Peter Schoomaker promised to address the problems.

"I couldn't be madder, and I couldn't be more embarrassed and ashamed," he said.

Lawmakers questioned the policy under which maintenance and operations at Walter Reed were outsourced to IAP Worldwide Services Inc., a Florida firm run by a former Halliburton official who reduced Walter Reed's staff from 300 to 100.

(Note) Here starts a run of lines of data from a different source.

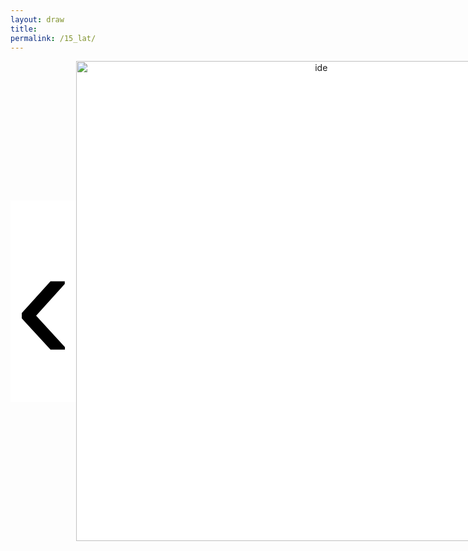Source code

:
 ```yaml
---
layout: draw
title:
permalink: /15_lat/
---
```


<div style="text-align:center; display: flex; align-items: center;">
  <div style="flex: 0 0 10%;" class="vertical-center"><button onclick="prevImage();" style="border: 0px; background-color:white;"> 
    <span class="arrowhtml">&#8249;</span> </button> 
  </div>
  <div style="flex: 0 0 40%;">
    <img class="vertical-center" id="image" src="{{ site.baseurl }}/images/15_lat/2023/overthrown.jpg" alt="ide" style="width: 80vw">
  </div>
  <div style="flex: 0 0 40%;">
    <p style="text-align:center" id="subtitle"> 27/12/2023 </p>
  </div>
  <div style="flex: 0 0 10%;" class="vertical-center"><button onclick="nextImage();" style="border: 0px; background-color:white;"> 
    <span class="arrowhtml">&#8250;</span> </button>
  </div>
</div>


<script>

var index      = 0;
var index_no   = 2;
var image_list = ["{{ site.baseurl }}/images/15_lat/2023/overthrown.jpg",
                  "{{ site.baseurl }}/images/15_lat/2023/czarny_pocisk.jpg",
                  "{{ site.baseurl }}/images/15_lat/2023/oddech.jpg",
                  "{{ site.baseurl }}/images/15_lat/2023/justken.jpg",
                  ]
var text_list = [ "Your faith was strong but you needed proof \n You saw her bathing on the roof \n Her beauty in the moonlight overthrew you \n She tied you to a kitchen chair \n She broke your throne, and she cut your hair \n And from your lips she drew the Hallelujah",
                  "Mówią na niego Czarny Pocisk \n On samochodem mknie \n W czyste białe światło \n Nucąc rzewną pieśń \n Nie wołaj nie zaklinaj \n Nie usłyszy nic \n Tu nie miał nigdy domu i każdy z niego drwi",
                  "Jeszcze mi głupio \n Jeszcze wstyd \n Nie jestem gotowa \n Nie przyjdą te słowa \n Znasz mnie \n Chyba gdzieś głębiej muszę zejść \n Cała się trzęsę jest mi źle \n Bałagan mam w głowie \n Nie myślę rozsądnie",
                  "I'm just Ken (and I'm enough) \n And I'm great at doing stuff \n So, hey, check me out, yeah, I'm just Ken \n My name's Ken (and so am I) \n Put that manly hand in mine \n So, hey, world, check me out, yeah, I'm just Ken \n",
                  ]

function formatTextWithLineBreaks(text) {
    return text.replace(/\n/g, "<br>");
}

function prevImage()
{
  var img = document.getElementById("image");
  var txt = document.getElementById("subtitle");
  if (index != 0) {
    index = (index - 1) % index_no;
  }
  else {
    index = index_no - 1;
  }
  img.src       = image_list[index];
  txt.innerHTML = formatTextWithLineBreaks(text_list[index]);
  return false;
}

function nextImage()
{
  var img = document.getElementById("image");
  var txt = document.getElementById("subtitle");
  index = (index + 1) % index_no;
  img.src         = image_list[index];
  txt.innerHTML = formatTextWithLineBreaks(text_list[index]);
  return false;
}

</script>


<style>

.arrowhtml {
  color: black;
  font-size: 7vh;
}

.vertical-center {
  margin: auto;
  display: flex;
  align-items: center;
  justify-content: center;
  border-width: 0px;
  background-color: white;
}

.arrowhtml:hover {
    color: red;
    font-size: 7vh;
  }

</style>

"We've contracted out so much in this war," Waxman said. "We have mercenaries instead of U.S. military.... We are, in Iraq, overpaying for the work of the contractors, and here we're under-serving our military."

The subcommittee made the unusual decision to move the hearing from Capitol Hill to a wood-paneled auditorium at Walter Reed.

As soldiers in camouflage fatigues and sand-colored boots roamed the scrubbed hallways outside, lawmakers squeezed shoulder to shoulder onto a dais in the auditorium. They listened intently to the testimony of two injured soldiers and the wife of a third. All recounted problems and hurdles at the hospital -- stories that first captured public attention in articles in the Washington Post last month.

Staff Sgt. John Daniel Shannon, who is waiting for plastic surgery so he can wear a prosthetic eye, was angry that Harvey was allowed to resign.

"I don't know how things work in Washington, D.C., but in combat, we don't get to resign when bullets are flying and people are dying," Shannon said.

His advice to Army officials: "Pull themselves up by their bootstraps like any sergeant would do, admit to their mistakes and work to fix them until they're fixed."